Voilà plus d'un an que
Nicolas Sarkozy a quitté l'Elysée.
Les
mémoires de ses conseillers obtiennent un grand succès de librairie. Preuve, s'il en est besoin, de la fascination que l'ancien président continue d'exercer sur un lectorat, séduit ou hostile, avide de connaître les dessous de son règne et/ou de sa défaite.
Chaque conseiller imprime à ses
mémoires une patte bien personnelle. Pour
Henri Guaino, c'est le prétexte à une ode à la République. Pour Camille Pascal, qui se camperait bien en
Saint-Simon, c'est l'occasion d'une visite guidée d'un monument historique et d'un portrait en pied d'un Roi Soleil. le livre de Marie de Gandt est beaucoup plus inattendu. C'est l'autobiographie d'une schizophrénie assumée. Car Marie de Gandt est de gauche. Et elle n'en revient pas. Tout au long de son livre, elle laisse irrésolue la question qui la taraude depuis que les hasards de la vie l'ont conduit à servir un gouvernement de droite : comment moi, une fille de la banlieue rouge, la femme d'un homme de gauche, ai-je pu consacrer cinq ans de ma vie à coucher sur le papier des idées qui ne sont pas les miennes ?
Marie de Gandt fait partie d'une corporation méconnue du grand public qui joue pourtant un rôle capital dans le fonctionnement de la République. Elle est une Plume. La Plume, souvent une normalienne (
Marie de Gandt est spécialiste de
Stendhal et a mis un point d'honneur à ne pas abandonner ses cours à Bordeaux III), rédige les discours de son ministre. Et un ministre, on l'ignore trop souvent, passe ses journées à en prononcer : inaugurations, hommages funèbres, remises de décorations, cérémonie des voeux … Qu'elles soient imposées par l'agenda politique ou désirées par une personnalité en mal de visibilité médiatique, ces interventions publiques sont toujours l'occasion de préparations minutieuses et de relectures harassantes.
Sans toujours connaître le fond des dossiers (c'est aux conseillers techniques de leur fournir les « briques » qu'elles ont la charge d'assembler), sans toujours être familières des personnalités pour lesquelles elles écrivent (
Marie de Gandt ne connaissait ni Dominique Bussereau, ni Xavier Bertrand, ni
Hervé Morin, ni
Nicolas Sarkozy avant qu'ils l'embauchent), les Plumes doivent trouver les mots et le phrasé, ni trop technocratiques, ni trop familiers, qui donneront corps aux idées de leur ministre.

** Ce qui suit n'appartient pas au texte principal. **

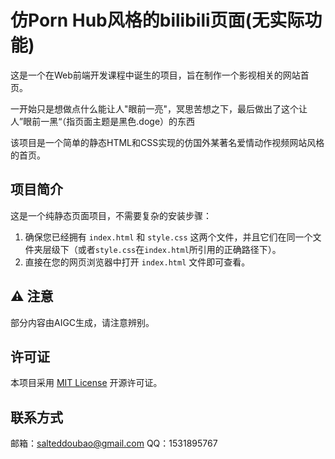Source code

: # 仿Porn Hub风格的bilibili页面(无实际功能)

这是一个在Web前端开发课程中诞生的项目，旨在制作一个影视相关的网站首页。

一开始只是想做点什么能让人"眼前一亮"，冥思苦想之下，最后做出了这个让人”眼前一黑“（指页面主题是黑色.doge）的东西

该项目是一个简单的静态HTML和CSS实现的仿国外某著名爱情动作视频网站风格的首页。

## 项目简介

这是一个纯静态页面项目，不需要复杂的安装步骤：

1.  确保您已经拥有 `index.html` 和 `style.css` 这两个文件，并且它们在同一个文件夹层级下（或者`style.css`在`index.html`所引用的正确路径下）。
2.  直接在您的网页浏览器中打开 `index.html` 文件即可查看。

## ⚠️ 注意

部分内容由AIGC生成，请注意辨别。

## 许可证

本项目采用 [MIT License](https://opensource.org/licenses/MIT) 开源许可证。

## 联系方式

邮箱：salteddoubao@gmail.com
QQ：1531895767

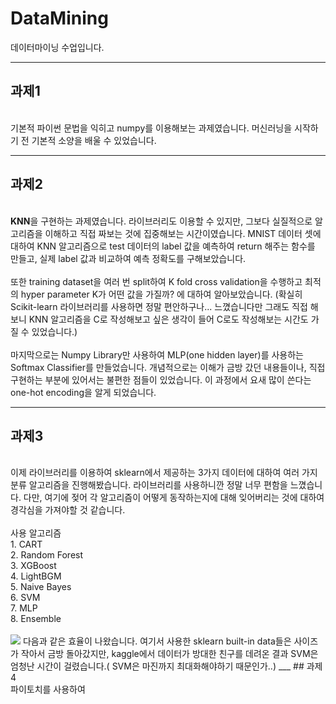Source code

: # DataMining
데이터마이닝 수업입니다.
___
## 과제1  
<br/> 기본적 파이썬 문법을 익히고 numpy를 이용해보는 과제였습니다. 머신러닝을 시작하기 전 기본적 소양을 배울 수 있었습니다.
___
## 과제2 
<br/> **KNN**을 구현하는 과제였습니다. 라이브러리도 이용할 수 있지만, 그보다 실질적으로 알고리즘을 이해하고 직접 짜보는 것에 집중해보는 시간이였습니다.  MNIST 데이터 셋에 대하여 KNN 알고리즘으로 test 데이터의 label 값을 예측하여 return 해주는 함수를 만들고, 실제 label 값과 비교하여 예측 정확도를 구해보았습니다. 
<br/> <br/> 또한 training dataset을 여러 번 split하여 K fold cross validation을 수행하고 최적의 hyper parameter K가 어떤 값을 가질까? 에 대하여 알아보았습니다. (확실히 Scikit-learn 라이브러리를 사용하면 정말 편안하구나... 느꼈습니다만 그래도 직접 해보니 KNN 알고리즘을 C로 작성해보고 싶은 생각이 들어 C로도 작성해보는 시간도 가질 수 있었습니다.)
<br/> <br/> 마지막으로는 Numpy Library만 사용하여 MLP(one hidden layer)를 사용하는 Softmax Classifier를 만들었습니다. 개념적으로는 이해가 금방 갔던 내용들이나, 직접 구현하는 부분에 있어서는 불편한 점들이 있었습니다. 이 과정에서 요새 많이 쓴다는 one-hot encoding을 알게 되었습니다.
___
## 과제3  
<br/>
이제 라이브러리를 이용하여 sklearn에서 제공하는 3가지 데이터에 대하여 여러 가지 분류 알고리즘을 진행해봤습니다. 라이브러리를 사용하니깐 정말 너무 편함을 느꼈습니다. 다만, 여기에 젖어 각 알고리즘이 어떻게 동작하는지에 대해 잊어버리는 것에 대하여 경각심을 가져야할 것 같습니다.
<br/><br/>
사용 알고리즘
<br/>
1. CART <br/>
2. Random Forest<br/>
3. XGBoost<br/>
4. LightBGM<br/>
5. Naive Bayes<br/>
6. SVM<br/>
7. MLP<br/>
8. Ensemble
<br/><br/>
<img src = https://user-images.githubusercontent.com/32920566/117388152-26878b00-af25-11eb-9d41-d356bd126212.JPG />
다음과 같은 효율이 나왔습니다. 여기서 사용한 sklearn built-in data들은 사이즈가 작아서 금방 돌아갔지만, kaggle에서 데이터가 방대한 친구를 데려온 결과 SVM은 엄청난 시간이 걸렸습니다.( SVM은 마진까지 최대화해야하기 때문인가..)
___
## 과제4
<br>
파이토치를 사용하여
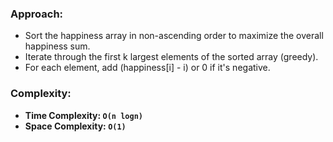 ### Approach:
- Sort the happiness array in non-ascending order to maximize the overall happiness sum.
- Iterate through the first k largest elements of the sorted array (greedy).
- For each element, add (happiness[i] - i) or 0 if it's negative.
​
### Complexity:
- **Time Complexity: `O(n logn)`**
- **Space Complexity: `O(1)`**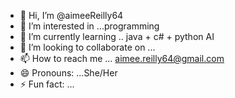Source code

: - 👋 Hi, I’m @aimeeReilly64
- 👀 I’m interested in ...programming
- 🌱 I’m currently learning .. java + c# + python AI
- 💞️ I’m looking to collaborate on ...
- 📫 How to reach me ... aimee.reilly64@gmail.com
- 😄 Pronouns: ...She/Her
- ⚡ Fun fact: ...

<!---
aimeeReilly64/aimeeReilly64 is a ✨ special ✨ repository because its `README.md` (this file) appears on your GitHub profile.
You can click the Preview link to take a look at your changes.
--->
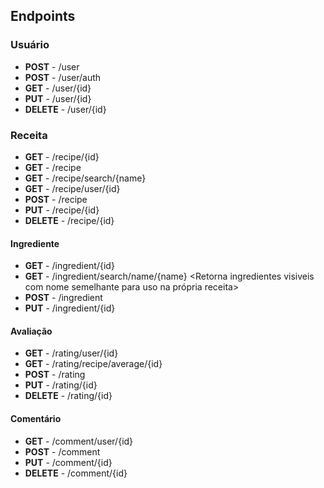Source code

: ## Endpoints

### Usuário
- **POST** - /user
- **POST** - /user/auth
- **GET** - /user/{id}
- **PUT** - /user/{id} <need auth token>
- **DELETE** - /user/{id} <need auth token>

### Receita
- **GET** - /recipe/{id}
- **GET** - /recipe <Retorna receitas com paginacao opcional>
- **GET** - /recipe/search/{name} <Retorna receitas com nome semelhante>
- **GET** - /recipe/user/{id} <Retorna as receitas do usuario>
- **POST** - /recipe <token>
- **PUT** - /recipe/{id} <token>
- **DELETE** - /recipe/{id} <token>

#### Ingrediente
- **GET** - /ingredient/{id}
- **GET** - /ingredient/search/name/{name} <Retorna ingredientes visiveis com nome semelhante para uso na própria receita>
- **POST** - /ingredient <token>
- **PUT** - /ingredient/{id} <token>

#### Avaliação

- **GET** - /rating/user/{id}
- **GET** - /rating/recipe/average/{id}
- **POST** - /rating
- **PUT** - /rating/{id}
- **DELETE** - /rating/{id}

#### Comentário

- **GET** - /comment/user/{id}
- **POST** - /comment
- **PUT** - /comment/{id}
- **DELETE** - /comment/{id}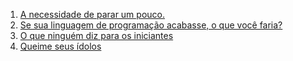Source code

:1. [A necessidade de parar um pouco.](http://gabsferreira.com/a-necessidade-de-parar-um-pouco/)
1. [Se sua linguagem de programação acabasse, o que você faria?](http://imasters.com.br/linguagens/se-sua-linguagem-de-programacao-acabasse-o-que-voce-faria/)
1. [O que ninguém diz para os iniciantes](http://willianjusten.com.br/o-que-ninguem-diz-para-iniciantes/)
1. [Queime seus ídolos](http://danielfilho.github.io/2014/08/20/queime-seus-idolos/)
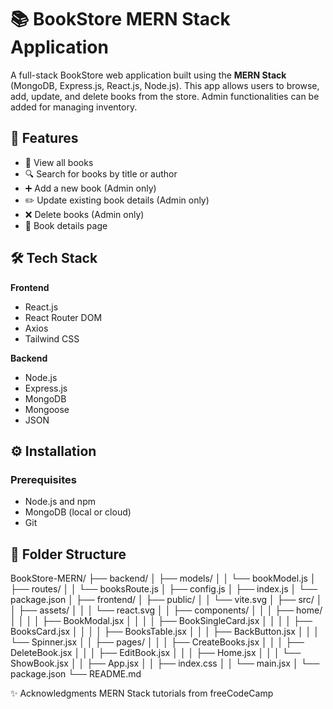 # 📚 BookStore MERN Stack Application

A full-stack BookStore web application built using the **MERN Stack** (MongoDB, Express.js, React.js, Node.js). This app allows users to browse, add, update, and delete books from the store. Admin functionalities can be added for managing inventory.


## 🚀 Features

- 📘 View all books
- 🔍 Search for books by title or author
- ➕ Add a new book (Admin only)
- ✏️ Update existing book details (Admin only)
- ❌ Delete books (Admin only)
- 🧾 Book details page


## 🛠️ Tech Stack

**Frontend**  
- React.js  
- React Router DOM  
- Axios  
- Tailwind CSS 

**Backend**  
- Node.js  
- Express.js  
- MongoDB  
- Mongoose  
- JSON 

## ⚙️ Installation

### Prerequisites

- Node.js and npm
- MongoDB (local or cloud)
- Git

## 📂 Folder Structure

BookStore-MERN/
├── backend/
│   ├── models/
│   │   └── bookModel.js
│   ├── routes/
│   │   └── booksRoute.js
│   ├── config.js
│   ├── index.js
│   └── package.json
│
├── frontend/
│   ├── public/
│   │   └── vite.svg
│   ├── src/
│   │   ├── assets/
│   │   │   └── react.svg
│   │   ├── components/
│   │   │   ├── home/
│   │   │   │   ├── BookModal.jsx
│   │   │   │   ├── BookSingleCard.jsx
│   │   │   │   ├── BooksCard.jsx
│   │   │   │   ├── BooksTable.jsx
│   │   │   ├── BackButton.jsx
│   │   │   └── Spinner.jsx
│   │   ├── pages/
│   │   │   ├── CreateBooks.jsx
│   │   │   ├── DeleteBook.jsx
│   │   │   ├── EditBook.jsx
│   │   │   ├── Home.jsx
│   │   │   └── ShowBook.jsx
│   │   ├── App.jsx
│   │   ├── index.css
│   │   └── main.jsx
│   └── package.json
└── README.md




✨ Acknowledgments
MERN Stack tutorials from freeCodeCamp
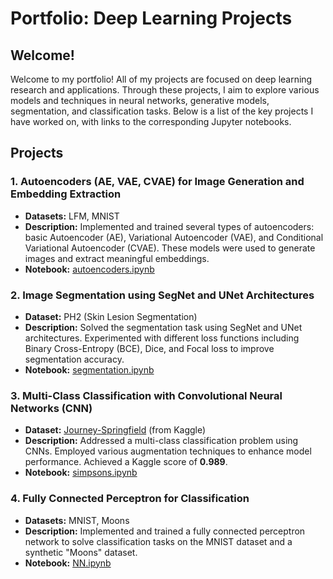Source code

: # Portfolio: Deep Learning Projects

## Welcome!

Welcome to my portfolio! All of my projects are focused on deep learning research and applications. Through these projects, I aim to explore various models and techniques in neural networks, generative models, segmentation, and classification tasks. Below is a list of the key projects I have worked on, with links to the corresponding Jupyter notebooks.

## Projects

### 1. Autoencoders (AE, VAE, CVAE) for Image Generation and Embedding Extraction
- **Datasets:** LFM, MNIST
- **Description:** Implemented and trained several types of autoencoders: basic Autoencoder (AE), Variational Autoencoder (VAE), and Conditional Variational Autoencoder (CVAE). These models were used to generate images and extract meaningful embeddings.
- **Notebook:** [autoencoders.ipynb](./dl-projects/autoencoders.ipynb)

### 2. Image Segmentation using SegNet and UNet Architectures
- **Dataset:** PH2 (Skin Lesion Segmentation)
- **Description:** Solved the segmentation task using SegNet and UNet architectures. Experimented with different loss functions including Binary Cross-Entropy (BCE), Dice, and Focal loss to improve segmentation accuracy.
- **Notebook:** [segmentation.ipynb](./dl-projects/segmentation.ipynb)

### 3. Multi-Class Classification with Convolutional Neural Networks (CNN)
- **Dataset:** [Journey-Springfield](https://www.kaggle.com/competitions/journey-springfield/overview) (from Kaggle)
- **Description:** Addressed a multi-class classification problem using CNNs. Employed various augmentation techniques to enhance model performance. Achieved a Kaggle score of **0.989**.
- **Notebook:** [simpsons.ipynb](./dl-projects/simpsons.ipynb)

### 4. Fully Connected Perceptron for Classification
- **Datasets:** MNIST, Moons
- **Description:** Implemented and trained a fully connected perceptron network to solve classification tasks on the MNIST dataset and a synthetic "Moons" dataset.
- **Notebook:** [NN.ipynb](./dl-projects/NN.ipynb)
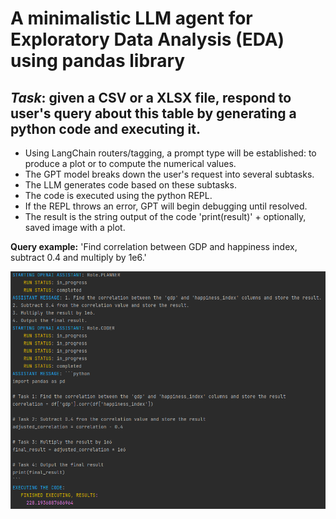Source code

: # A minimalistic LLM agent for Exploratory Data Analysis (EDA) using pandas library
## *Task*: given a CSV or a XLSX file, respond to user's query about this table by generating a python code and executing it.
* Using LangChain routers/tagging, a prompt type will be established: to produce a plot or to compute the numerical values.
* The GPT model breaks down the user's request into several subtasks.
* The LLM generates code based on these subtasks.
* The code is executed using the python REPL.
* If the REPL throws an error, GPT will begin debugging until resolved.
* The result is the string output of the code 'print(result)' + optionally, saved image with a plot.

**Query example:** 'Find correlation between GDP and happiness index, subtract 0.4 and multiply by 1e6.'

![alt text](https://github.com/poludmik/AgentToBeNamed/blob/master/README/AgentScreenshot.png?raw=true)

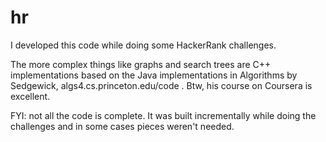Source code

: # hr
I developed this code while doing some HackerRank challenges. 

The more complex things like graphs and search trees are C++ implementations based on 
the Java implementations in Algorithms by Sedgewick, algs4.cs.princeton.edu/code .
Btw, his course on Coursera is excellent.

FYI: not all the code is complete. It was built incrementally while doing the challenges and in some cases pieces weren't needed.
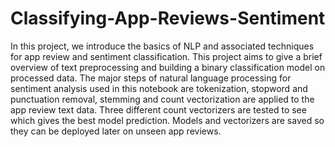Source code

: # Classifying-App-Reviews-Sentiment
In this project, we introduce the basics of NLP and associated techniques for app review and sentiment classification. 
This project aims to give a brief overview of text preprocessing and building a binary classification model on processed data.
The major steps of natural language processing for sentiment analysis used in this notebook are tokenization, stopword and punctuation removal, stemming and count vectorization are applied to the app review text data. 
Three different count vectorizers are tested to see which gives the best model prediction. Models and vectorizers are saved so they can be deployed later on unseen app reviews. 
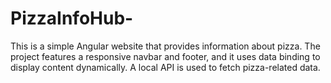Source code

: # PizzaInfoHub-
This is a simple Angular website that provides information about pizza. The project features a responsive navbar and footer, and it uses data binding to display content dynamically. A local API is used to fetch pizza-related data.
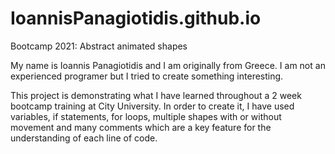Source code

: # IoannisPanagiotidis.github.io
Bootcamp 2021: Abstract animated shapes

My name is Ioannis Panagiotidis and I am originally from Greece. I am not an experienced programer but I tried to create something interesting.

This project is demonstrating what I have learned throughout a 2 week bootcamp training at City University. In order to create it, I have used variables, if statements, for loops, multiple shapes with or without movement and many comments which are a key feature for the understanding of each line of code. 

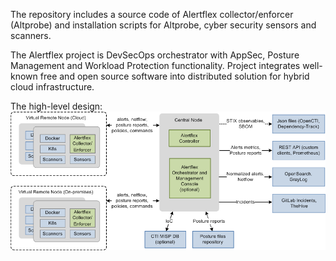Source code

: The repository includes a source code of Alertflex collector/enforcer (Altprobe) and installation scripts for Altprobe, cyber security sensors and scanners.

The Alertflex project is DevSecOps orchestrator with AppSec, Posture Management and Workload Protection functionality. Project integrates well-known free and open source software into distributed solution for hybrid cloud infrastructure.

The high-level design:
![](https://github.com/alertflex/altprobe/blob/master/img/hld-arch.png)

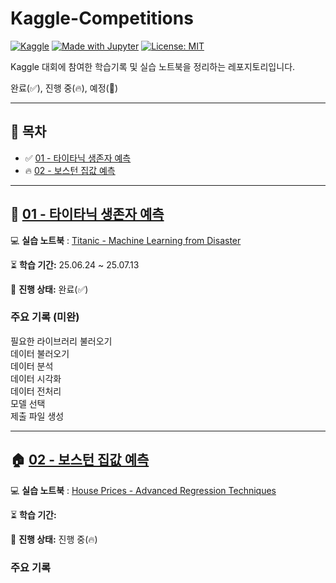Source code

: # Kaggle-Competitions

[![Kaggle](https://img.shields.io/badge/Kaggle-Learn-blue)](https://www.kaggle.com/competitions)
[![Made with Jupyter](https://img.shields.io/badge/Made%20with-Jupyter-orange)]()
[![License: MIT](https://img.shields.io/badge/License-MIT-yellow.svg)](https://opensource.org/licenses/MIT)

Kaggle 대회에 참여한 학습기록 및 실습 노트북을 정리하는 레포지토리입니다.

완료(✅), 진행 중(🔥), 예정(📅)

---

## 📑 목차
- ✅ [01 - 타이타닉 생존자 예측](#-01---타이타닉-생존자-예측)
- 🔥 [02 - 보스턴 집값 예측]()

---

## 🚢 [01 - 타이타닉 생존자 예측](https://www.kaggle.com/competitions/titanic)

💻 **실습 노트북** : [Titanic - Machine Learning from Disaster](https://github.com/every1218/Kaggle-Competitions/tree/main/Titanic%20-%20Machine%20Learning%20from%20Disaster)

⏳ **학습 기간:** 25.06.24 ~ 25.07.13

📝 **진행 상태:** 완료(✅)


### 주요 기록 (미완)
필요한 라이브러리 불러오기  
데이터 불러오기  
데이터 분석  
데이터 시각화  
데이터 전처리  
모델 선택  
제출 파일 생성  

---


## 🏠 [02 - 보스턴 집값 예측](https://www.kaggle.com/competitions/house-prices-advanced-regression-techniques)

💻 **실습 노트북** : [House Prices - Advanced Regression Techniques]()

⏳ **학습 기간:**

📝 **진행 상태:** 진행 중(🔥)


### 주요 기록 
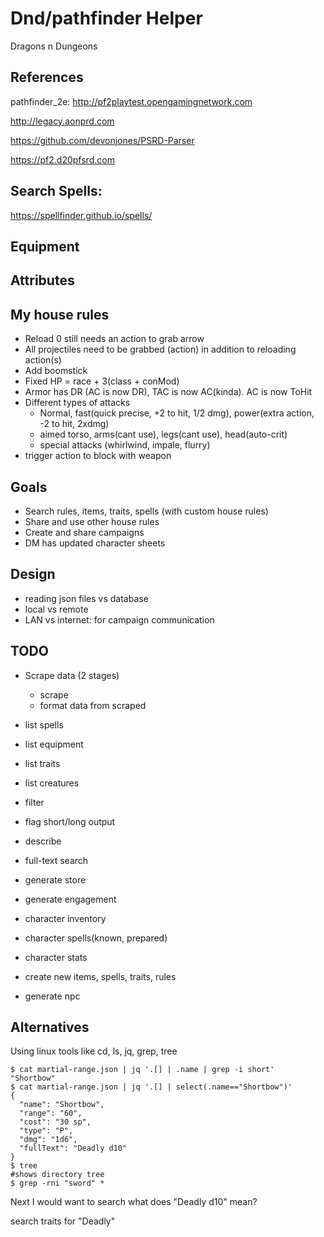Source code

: # Dnd/pathfinder Helper

Dragons n Dungeons

## References

pathfinder_2e: http://pf2playtest.opengamingnetwork.com

http://legacy.aonprd.com

https://github.com/devonjones/PSRD-Parser

https://pf2.d20pfsrd.com

## Search Spells: 

https://spellfinder.github.io/spells/

## Equipment

## Attributes 

## My house rules

  - Reload 0 still needs an action to grab arrow
  - All projectiles need to be grabbed (action) in addition to reloading action(s)
  - Add boomstick
  - Fixed HP = race + 3(class + conMod)
  - Armor has DR (AC is now DR), TAC is now AC(kinda). AC is now ToHit
  - Different types of attacks
    - Normal, fast(quick precise, +2 to hit, 1/2 dmg), power(extra action, -2 to hit, 2xdmg)
    - aimed torso, arms(cant use), legs(cant use), head(auto-crit)
    - special attacks (whirlwind, impale, flurry)
  - trigger action to block with weapon
  
## Goals 

  - Search rules, items, traits, spells (with custom house rules)
  - Share and use other house rules
  - Create and share campaigns
  - DM has updated character sheets

## Design
 - reading json files vs database
 - local vs remote
 - LAN vs internet: for campaign communication


## TODO

  - Scrape data (2 stages)
    - scrape
    - format data from scraped
  
  - list spells
  - list equipment
  - list traits
  - list creatures
  - filter
  - flag short/long output
  - describe
  - full-text search
  - generate store
  - generate engagement
  - character inventory
  - character spells(known, prepared)
  - character stats
  - create new items, spells, traits, rules
  - generate npc

  ## Alternatives
  
  Using linux tools like cd, ls, jq, grep, tree
  
  	$ cat martial-range.json | jq '.[] | .name | grep -i short'
  	"Shortbow"
  	$ cat martial-range.json | jq '.[] | select(.name=="Shortbow")' 
  	{
      "name": "Shortbow",
      "range": "60",
      "cost": "30 sp",
      "type": "P",
      "dmg": "1d6",
      "fullText": "Deadly d10"
    }
    $ tree
    #shows directory tree
    $ grep -rni "sword" *

Next I would want to search what does "Deadly d10" mean?

search traits for "Deadly"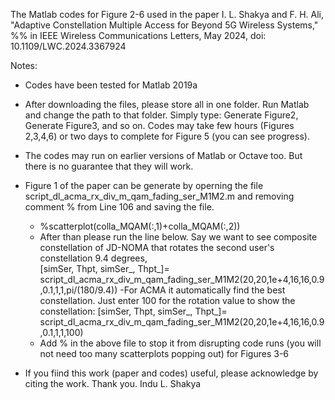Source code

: The Matlab codes for Figure 2-6 used in the paper I. L. Shakya and F. H. Ali, "Adaptive Constellation Multiple Access for Beyond 5G Wireless Systems," 
%% in IEEE Wireless Communications Letters, May 2024, doi: 10.1109/LWC.2024.3367924

Notes:
- Codes have been tested for Matlab 2019a
- After downloading the files, please store all in one folder. Run Matlab and change the path to that folder. Simply type: Generate Figure2, Generate Figure3, and so on. Codes may take few hours (Figures 2,3,4,6) or two days to complete for Figure 5 (you can see progress). 
- The codes may run on earlier versions of Matlab or Octave too. But there is no guarantee that they will work. 
  
- Figure 1 of the paper can be generate by operning the file script_dl_acma_rx_div_m_qam_fading_ser_M1M2.m and removing comment % from Line 106 and saving the file.
  - %scatterplot(colla_MQAM(:,1)+colla_MQAM(:,2))
  - After than please run the line below. Say we want to see composite constellation of JD-NOMA that rotates the second user's constellation 9.4 degrees,  
      [simSer, Thpt, simSer_, Thpt_]= script_dl_acma_rx_div_m_qam_fading_ser_M1M2(20,20,1e+4,16,16,0.9,0.1,1,1,pi/(180/9.4))
  -For ACMA it automatically find the best constellation. Just enter 100 for the rotation value to show the constellation:
      [simSer, Thpt, simSer_, Thpt_]= script_dl_acma_rx_div_m_qam_fading_ser_M1M2(20,20,1e+4,16,16,0.9,0.1,1,1,100)
   - Add % in the above file to stop it from disrupting code runs (you will not need too many scatterplots popping out) for Figures 3-6

- If you fiind this work (paper and codes) useful, please acknowledge by citing the work. Thank you. Indu L. Shakya
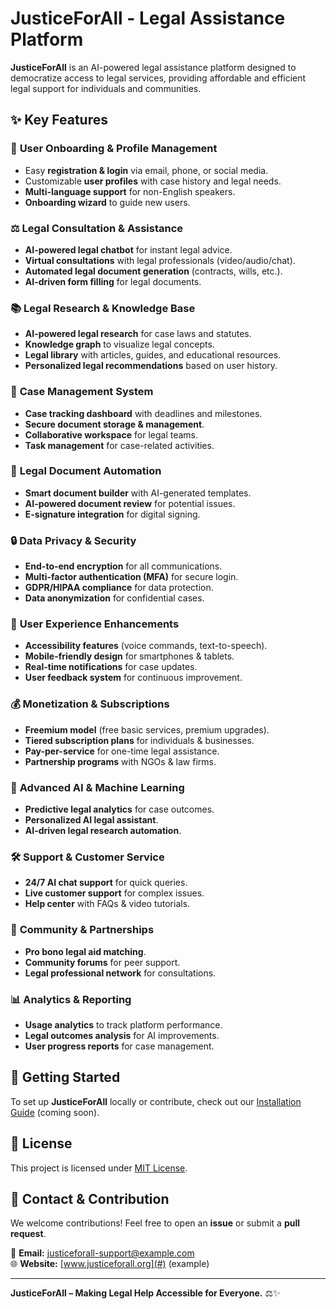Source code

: # JusticeForAll - Legal Assistance Platform  

**JusticeForAll** is an AI-powered legal assistance platform designed to democratize access to legal services, providing affordable and efficient legal support for individuals and communities.  

## ✨ Key Features  

### 🔐 **User Onboarding & Profile Management**  
- Easy **registration & login** via email, phone, or social media.  
- Customizable **user profiles** with case history and legal needs.  
- **Multi-language support** for non-English speakers.  
- **Onboarding wizard** to guide new users.  

### ⚖️ **Legal Consultation & Assistance**  
- **AI-powered legal chatbot** for instant legal advice.  
- **Virtual consultations** with legal professionals (video/audio/chat).  
- **Automated legal document generation** (contracts, wills, etc.).  
- **AI-driven form filling** for legal documents.  

### 📚 **Legal Research & Knowledge Base**  
- **AI-powered legal research** for case laws and statutes.  
- **Knowledge graph** to visualize legal concepts.  
- **Legal library** with articles, guides, and educational resources.  
- **Personalized legal recommendations** based on user history.  

### 📂 **Case Management System**  
- **Case tracking dashboard** with deadlines and milestones.  
- **Secure document storage & management**.  
- **Collaborative workspace** for legal teams.  
- **Task management** for case-related activities.  

### 📝 **Legal Document Automation**  
- **Smart document builder** with AI-generated templates.  
- **AI-powered document review** for potential issues.  
- **E-signature integration** for digital signing.  

### 🔒 **Data Privacy & Security**  
- **End-to-end encryption** for all communications.  
- **Multi-factor authentication (MFA)** for secure login.  
- **GDPR/HIPAA compliance** for data protection.  
- **Data anonymization** for confidential cases.  

### 📱 **User Experience Enhancements**  
- **Accessibility features** (voice commands, text-to-speech).  
- **Mobile-friendly design** for smartphones & tablets.  
- **Real-time notifications** for case updates.  
- **User feedback system** for continuous improvement.  

### 💰 **Monetization & Subscriptions**  
- **Freemium model** (free basic services, premium upgrades).  
- **Tiered subscription plans** for individuals & businesses.  
- **Pay-per-service** for one-time legal assistance.  
- **Partnership programs** with NGOs & law firms.  

### 🤖 **Advanced AI & Machine Learning**  
- **Predictive legal analytics** for case outcomes.  
- **Personalized AI legal assistant**.  
- **AI-driven legal research automation**.  

### 🛠️ **Support & Customer Service**  
- **24/7 AI chat support** for quick queries.  
- **Live customer support** for complex issues.  
- **Help center** with FAQs & video tutorials.  

### 🤝 **Community & Partnerships**  
- **Pro bono legal aid matching**.  
- **Community forums** for peer support.  
- **Legal professional network** for consultations.  

### 📊 **Analytics & Reporting**  
- **Usage analytics** to track platform performance.  
- **Legal outcomes analysis** for AI improvements.  
- **User progress reports** for case management.  

## 🚀 Getting Started  
To set up **JusticeForAll** locally or contribute, check out our [Installation Guide](#) (coming soon).  

## 📜 License  
This project is licensed under [MIT License](LICENSE).  

## 💬 Contact & Contribution  
We welcome contributions! Feel free to open an **issue** or submit a **pull request**.  

📧 **Email:** [justiceforall-support@example.com](#)  
🌐 **Website:** [www.justiceforall.org](#) (example)  

---  
**JusticeForAll – Making Legal Help Accessible for Everyone.** ⚖️✨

Marie de Gandt ne cède pas à la facilité de l'anecdote. Son livre est autrement plus profond. Elle s'interroge sur l'homme de pouvoir à l'ère démocratique, sur l'âme et le corps, sur le pouvoir du langage. Dépassant l'écume des petits faits qui ont parsemé son quotidien et dont elle a l'intelligence de reconnaître, avec le recul, la futilité, elle s'attache à en comprendre la raison d'être. Mais ce que son livre gagne en profondeur, il le perd en intérêt. le lecteur, avide sinon de potins du moins d'histoires vécues, est frustré par l'anonymat que s'est imposée l'auteur. Anonymat à géométrie variable : pourquoi nommer les ministres (au premier rang desquels
Laurent Wauquiez, son camarade de khâgne, avec lequel
Marie de Gandt semble engager dans une étonnante rivalité à distance) et pas les conseillers du Président ? Les insiders mettront des noms aux ombres chinoises esquissées par l'auteur (
Ramon Fernandez, Jean-David Levitte, Camille Pascal …) ; les autres pourront légitimement se sentir frustrés.
La sincérité de Marie de Gandt n'est pas en cause. Au contraire. C'est peut-être son absence de toute pudeur qui est la plus surprenante. Quand elle raconte sa fausse couche ou explique comment, le soir du second tour, elle a aidé son mari à rédiger le discours de
François Hollande, on en vient, avec elle, à s'interroger sur les limites de la schizophrénie public-privé, droite-gauche.